The fuels flight stores, handles and distributes three types of fuel products here, including JP-8 or jet fuel, diesel fuel and standard unleaded gasoline. Additionally, in other parts of the base, the unit handles liquid oxygen and nitrogen storage and distribution.

The fuel arrives here via pipeline. Before it can be used by the base, it is filtered and subjected to laboratory testing to ensure it meets military standards. The fuel is eventually pushed to a storage yard. From there it is distributed via trucks, which can carry as much as 6,000 gallons of fuel, or by underground distribution lines terminating in panographs for refueling large aircraft. The panograph is a rigid metal hose with several swivels allowing it to be pulled out to aircraft.

The unit handles all fuel on base, but mostly it works to service the large volume of military aircraft handled by the flightline. Most fuels technicians on temporary assignment as part of Operation Northern Watch work the night shift.

"We have a 24-hour mission here," said Senior Airman Robert Searcy, a mobile distribution operator with the 18th Logistics Readiness Squadron, Kadena Air Base, Japan. "Basically we work nights to get fuel to the aircraft so they can take off in the morning."

Of course, the unit's 24-hour mission helps in emergencies as well.

"If somebody is hurt real bad and they need to get out, there is a redball situation," said Henely.

"In a redball, we will know before the plane hits the ground.
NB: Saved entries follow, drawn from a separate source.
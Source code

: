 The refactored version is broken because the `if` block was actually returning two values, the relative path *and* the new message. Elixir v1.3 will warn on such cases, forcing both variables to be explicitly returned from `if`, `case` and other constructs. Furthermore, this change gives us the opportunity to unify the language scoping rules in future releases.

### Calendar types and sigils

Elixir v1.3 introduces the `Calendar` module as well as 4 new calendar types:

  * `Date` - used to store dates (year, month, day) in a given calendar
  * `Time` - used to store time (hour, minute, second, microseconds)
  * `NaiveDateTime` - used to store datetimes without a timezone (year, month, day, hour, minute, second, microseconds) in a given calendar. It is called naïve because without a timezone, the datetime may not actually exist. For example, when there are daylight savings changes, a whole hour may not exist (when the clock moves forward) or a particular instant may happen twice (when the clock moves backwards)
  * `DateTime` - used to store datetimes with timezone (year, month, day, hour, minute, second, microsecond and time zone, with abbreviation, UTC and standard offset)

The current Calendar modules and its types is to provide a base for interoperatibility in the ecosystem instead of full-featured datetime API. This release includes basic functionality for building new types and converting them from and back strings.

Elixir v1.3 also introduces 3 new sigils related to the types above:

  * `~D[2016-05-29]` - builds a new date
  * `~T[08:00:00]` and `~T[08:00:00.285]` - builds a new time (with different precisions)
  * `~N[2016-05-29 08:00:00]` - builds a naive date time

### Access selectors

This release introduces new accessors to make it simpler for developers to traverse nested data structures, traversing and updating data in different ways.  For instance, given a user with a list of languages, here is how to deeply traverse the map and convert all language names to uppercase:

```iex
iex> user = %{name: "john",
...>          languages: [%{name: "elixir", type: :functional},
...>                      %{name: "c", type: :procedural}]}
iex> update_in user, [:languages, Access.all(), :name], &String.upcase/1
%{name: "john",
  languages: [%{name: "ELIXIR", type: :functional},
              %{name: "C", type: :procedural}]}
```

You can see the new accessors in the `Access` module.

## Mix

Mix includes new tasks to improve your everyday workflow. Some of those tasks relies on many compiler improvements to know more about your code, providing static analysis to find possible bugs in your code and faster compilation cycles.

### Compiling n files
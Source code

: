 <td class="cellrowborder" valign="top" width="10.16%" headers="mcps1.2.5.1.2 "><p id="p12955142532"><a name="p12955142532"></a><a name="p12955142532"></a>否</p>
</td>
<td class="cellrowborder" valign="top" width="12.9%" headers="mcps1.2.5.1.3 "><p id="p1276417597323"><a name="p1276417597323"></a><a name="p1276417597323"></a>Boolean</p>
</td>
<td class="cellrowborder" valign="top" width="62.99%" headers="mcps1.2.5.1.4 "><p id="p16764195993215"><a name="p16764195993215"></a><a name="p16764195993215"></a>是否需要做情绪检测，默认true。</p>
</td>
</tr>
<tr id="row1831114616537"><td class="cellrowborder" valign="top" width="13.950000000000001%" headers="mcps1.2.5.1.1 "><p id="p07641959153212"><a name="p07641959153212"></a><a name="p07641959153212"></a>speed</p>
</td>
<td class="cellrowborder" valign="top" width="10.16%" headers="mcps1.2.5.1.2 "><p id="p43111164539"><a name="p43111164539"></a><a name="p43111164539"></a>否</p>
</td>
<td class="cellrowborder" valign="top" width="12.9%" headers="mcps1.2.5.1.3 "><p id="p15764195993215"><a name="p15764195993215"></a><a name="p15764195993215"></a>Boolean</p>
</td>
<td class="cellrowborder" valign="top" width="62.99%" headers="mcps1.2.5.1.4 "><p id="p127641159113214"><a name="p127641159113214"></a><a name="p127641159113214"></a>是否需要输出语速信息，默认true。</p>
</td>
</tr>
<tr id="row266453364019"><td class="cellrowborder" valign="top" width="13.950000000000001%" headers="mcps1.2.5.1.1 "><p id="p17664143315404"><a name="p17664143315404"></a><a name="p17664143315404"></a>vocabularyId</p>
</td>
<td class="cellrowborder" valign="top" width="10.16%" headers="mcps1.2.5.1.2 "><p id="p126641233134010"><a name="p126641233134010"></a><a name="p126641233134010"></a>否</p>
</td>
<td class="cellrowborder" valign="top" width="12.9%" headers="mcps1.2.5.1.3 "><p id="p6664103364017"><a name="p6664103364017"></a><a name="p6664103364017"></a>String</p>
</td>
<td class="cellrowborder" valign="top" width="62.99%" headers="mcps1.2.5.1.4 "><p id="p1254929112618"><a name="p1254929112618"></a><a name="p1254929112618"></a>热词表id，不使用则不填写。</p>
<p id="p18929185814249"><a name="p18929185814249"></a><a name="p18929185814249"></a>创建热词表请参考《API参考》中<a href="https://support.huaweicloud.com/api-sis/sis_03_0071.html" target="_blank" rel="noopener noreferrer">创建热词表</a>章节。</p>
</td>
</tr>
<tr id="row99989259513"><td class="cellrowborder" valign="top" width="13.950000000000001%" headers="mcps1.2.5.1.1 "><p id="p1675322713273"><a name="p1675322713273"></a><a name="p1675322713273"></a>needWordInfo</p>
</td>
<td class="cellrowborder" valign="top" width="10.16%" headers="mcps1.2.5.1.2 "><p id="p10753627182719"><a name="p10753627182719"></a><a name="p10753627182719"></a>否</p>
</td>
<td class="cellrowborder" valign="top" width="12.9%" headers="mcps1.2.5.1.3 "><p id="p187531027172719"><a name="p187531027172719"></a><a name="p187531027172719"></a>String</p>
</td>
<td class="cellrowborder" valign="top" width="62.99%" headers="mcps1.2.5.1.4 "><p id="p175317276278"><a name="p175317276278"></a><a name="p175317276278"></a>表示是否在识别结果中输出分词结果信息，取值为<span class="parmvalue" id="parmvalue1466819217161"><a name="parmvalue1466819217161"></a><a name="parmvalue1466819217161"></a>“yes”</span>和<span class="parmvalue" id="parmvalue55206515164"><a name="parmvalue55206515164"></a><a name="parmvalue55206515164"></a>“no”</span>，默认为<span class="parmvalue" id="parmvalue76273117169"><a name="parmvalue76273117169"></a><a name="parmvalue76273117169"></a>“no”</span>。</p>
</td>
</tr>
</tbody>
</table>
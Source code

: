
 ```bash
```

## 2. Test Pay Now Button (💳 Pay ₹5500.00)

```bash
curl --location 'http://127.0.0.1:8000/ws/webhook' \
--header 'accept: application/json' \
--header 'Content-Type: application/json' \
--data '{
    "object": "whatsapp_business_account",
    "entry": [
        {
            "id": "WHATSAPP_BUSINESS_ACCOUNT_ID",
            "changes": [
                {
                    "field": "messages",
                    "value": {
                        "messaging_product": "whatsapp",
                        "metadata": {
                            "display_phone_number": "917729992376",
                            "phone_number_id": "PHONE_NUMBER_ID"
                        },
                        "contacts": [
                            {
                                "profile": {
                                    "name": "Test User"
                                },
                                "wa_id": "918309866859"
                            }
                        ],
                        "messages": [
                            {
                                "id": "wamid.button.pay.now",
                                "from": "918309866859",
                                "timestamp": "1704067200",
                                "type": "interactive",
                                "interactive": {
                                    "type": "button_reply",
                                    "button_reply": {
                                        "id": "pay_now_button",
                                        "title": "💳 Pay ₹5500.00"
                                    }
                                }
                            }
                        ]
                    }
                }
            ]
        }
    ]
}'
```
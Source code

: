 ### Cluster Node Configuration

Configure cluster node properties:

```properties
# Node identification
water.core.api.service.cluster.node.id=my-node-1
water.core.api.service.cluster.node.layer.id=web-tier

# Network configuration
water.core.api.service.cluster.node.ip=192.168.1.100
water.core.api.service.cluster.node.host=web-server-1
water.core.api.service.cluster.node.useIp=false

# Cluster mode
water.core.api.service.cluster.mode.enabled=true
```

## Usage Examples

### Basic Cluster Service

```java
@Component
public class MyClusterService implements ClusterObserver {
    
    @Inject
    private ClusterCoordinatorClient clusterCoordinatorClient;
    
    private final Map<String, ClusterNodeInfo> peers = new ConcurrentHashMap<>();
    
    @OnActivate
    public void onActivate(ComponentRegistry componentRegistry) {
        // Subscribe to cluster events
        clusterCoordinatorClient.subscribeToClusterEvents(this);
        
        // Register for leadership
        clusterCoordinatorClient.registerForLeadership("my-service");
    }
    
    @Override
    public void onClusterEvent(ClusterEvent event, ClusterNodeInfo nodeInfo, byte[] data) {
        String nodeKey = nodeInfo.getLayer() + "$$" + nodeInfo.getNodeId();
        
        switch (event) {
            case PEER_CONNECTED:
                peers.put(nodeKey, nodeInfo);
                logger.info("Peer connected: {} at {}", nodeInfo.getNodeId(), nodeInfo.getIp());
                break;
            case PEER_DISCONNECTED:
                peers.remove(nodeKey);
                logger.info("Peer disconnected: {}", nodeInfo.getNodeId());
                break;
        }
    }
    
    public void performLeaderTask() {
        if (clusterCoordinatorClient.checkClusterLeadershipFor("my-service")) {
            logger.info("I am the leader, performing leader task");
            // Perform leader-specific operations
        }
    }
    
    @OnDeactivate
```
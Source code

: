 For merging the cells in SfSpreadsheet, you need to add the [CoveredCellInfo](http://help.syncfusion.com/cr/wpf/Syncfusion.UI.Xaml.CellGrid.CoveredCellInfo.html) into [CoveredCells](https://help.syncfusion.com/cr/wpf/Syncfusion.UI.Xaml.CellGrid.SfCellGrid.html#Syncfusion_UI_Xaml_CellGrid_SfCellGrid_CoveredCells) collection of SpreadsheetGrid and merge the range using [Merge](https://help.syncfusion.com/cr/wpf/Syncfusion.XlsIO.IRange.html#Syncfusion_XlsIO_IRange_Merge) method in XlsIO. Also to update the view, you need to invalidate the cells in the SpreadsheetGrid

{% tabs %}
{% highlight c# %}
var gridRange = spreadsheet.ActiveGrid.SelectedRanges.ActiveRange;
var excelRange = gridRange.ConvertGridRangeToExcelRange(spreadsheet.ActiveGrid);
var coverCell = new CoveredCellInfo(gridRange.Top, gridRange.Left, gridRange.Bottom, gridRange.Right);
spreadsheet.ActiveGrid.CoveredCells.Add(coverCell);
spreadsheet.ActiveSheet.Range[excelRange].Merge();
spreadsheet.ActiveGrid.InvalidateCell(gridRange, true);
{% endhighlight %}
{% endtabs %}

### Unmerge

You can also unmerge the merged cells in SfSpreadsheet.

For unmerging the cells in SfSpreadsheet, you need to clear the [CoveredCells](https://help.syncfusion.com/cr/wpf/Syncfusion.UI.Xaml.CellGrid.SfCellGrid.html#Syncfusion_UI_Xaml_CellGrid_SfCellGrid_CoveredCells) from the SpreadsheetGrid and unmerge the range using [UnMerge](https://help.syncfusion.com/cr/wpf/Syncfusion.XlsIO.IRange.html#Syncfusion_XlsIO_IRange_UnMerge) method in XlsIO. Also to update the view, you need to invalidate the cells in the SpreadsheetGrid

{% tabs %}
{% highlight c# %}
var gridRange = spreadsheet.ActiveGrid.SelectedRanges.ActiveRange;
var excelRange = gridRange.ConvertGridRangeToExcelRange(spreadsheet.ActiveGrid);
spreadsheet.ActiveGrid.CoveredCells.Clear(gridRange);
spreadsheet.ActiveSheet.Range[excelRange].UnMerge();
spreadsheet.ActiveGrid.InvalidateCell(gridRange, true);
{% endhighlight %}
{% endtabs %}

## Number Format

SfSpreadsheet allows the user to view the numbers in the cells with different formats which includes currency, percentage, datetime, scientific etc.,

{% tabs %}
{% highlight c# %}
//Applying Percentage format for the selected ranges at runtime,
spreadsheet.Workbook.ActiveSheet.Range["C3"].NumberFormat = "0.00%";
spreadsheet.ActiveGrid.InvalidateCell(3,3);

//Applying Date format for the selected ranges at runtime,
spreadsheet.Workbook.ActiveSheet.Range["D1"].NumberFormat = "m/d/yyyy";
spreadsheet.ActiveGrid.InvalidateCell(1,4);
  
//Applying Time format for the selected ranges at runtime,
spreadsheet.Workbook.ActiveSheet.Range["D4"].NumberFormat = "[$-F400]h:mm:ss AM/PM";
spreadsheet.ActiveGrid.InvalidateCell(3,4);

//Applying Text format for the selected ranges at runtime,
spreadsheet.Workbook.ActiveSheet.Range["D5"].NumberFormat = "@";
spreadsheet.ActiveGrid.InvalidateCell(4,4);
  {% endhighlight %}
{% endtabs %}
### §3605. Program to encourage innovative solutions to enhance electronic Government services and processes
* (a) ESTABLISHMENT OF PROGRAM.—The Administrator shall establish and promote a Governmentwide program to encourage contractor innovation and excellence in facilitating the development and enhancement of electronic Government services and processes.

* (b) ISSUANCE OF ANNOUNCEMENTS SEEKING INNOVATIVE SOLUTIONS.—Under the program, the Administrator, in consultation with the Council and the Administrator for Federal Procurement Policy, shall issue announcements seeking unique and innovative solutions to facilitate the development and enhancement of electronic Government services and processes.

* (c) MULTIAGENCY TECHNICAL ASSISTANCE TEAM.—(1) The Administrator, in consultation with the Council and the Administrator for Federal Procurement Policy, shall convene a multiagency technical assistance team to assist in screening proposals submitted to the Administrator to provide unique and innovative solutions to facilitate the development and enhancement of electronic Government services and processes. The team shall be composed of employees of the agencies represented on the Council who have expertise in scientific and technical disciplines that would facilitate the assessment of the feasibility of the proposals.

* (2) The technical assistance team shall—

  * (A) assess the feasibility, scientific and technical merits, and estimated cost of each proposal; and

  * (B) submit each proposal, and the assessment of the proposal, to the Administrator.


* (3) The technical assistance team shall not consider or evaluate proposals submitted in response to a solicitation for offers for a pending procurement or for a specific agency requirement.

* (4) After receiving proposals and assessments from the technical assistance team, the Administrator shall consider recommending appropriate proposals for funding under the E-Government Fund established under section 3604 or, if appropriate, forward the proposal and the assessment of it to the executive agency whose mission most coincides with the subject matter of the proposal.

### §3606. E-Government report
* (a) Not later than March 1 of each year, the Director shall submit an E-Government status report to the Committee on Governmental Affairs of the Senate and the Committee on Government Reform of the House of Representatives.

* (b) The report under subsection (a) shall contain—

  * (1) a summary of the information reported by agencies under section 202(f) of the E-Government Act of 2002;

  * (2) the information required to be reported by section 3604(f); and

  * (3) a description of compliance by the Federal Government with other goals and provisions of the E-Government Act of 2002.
We wait out there and are prepared to refuel them," said Searcy.

On a regular night, the unit moves an estimated 300,000 gallons of fuel, ensuring that not only are the aircraft on the flightline ready to fly their missions the next day but that everybody else on the base can drive to work the next morning.

"Without fuel, all the maintainers, all the pilots, all the ammunition troops, and all the security forces with their M-16s would be walking," laughed Henely. "Without fuel, everybody is a pedestrian."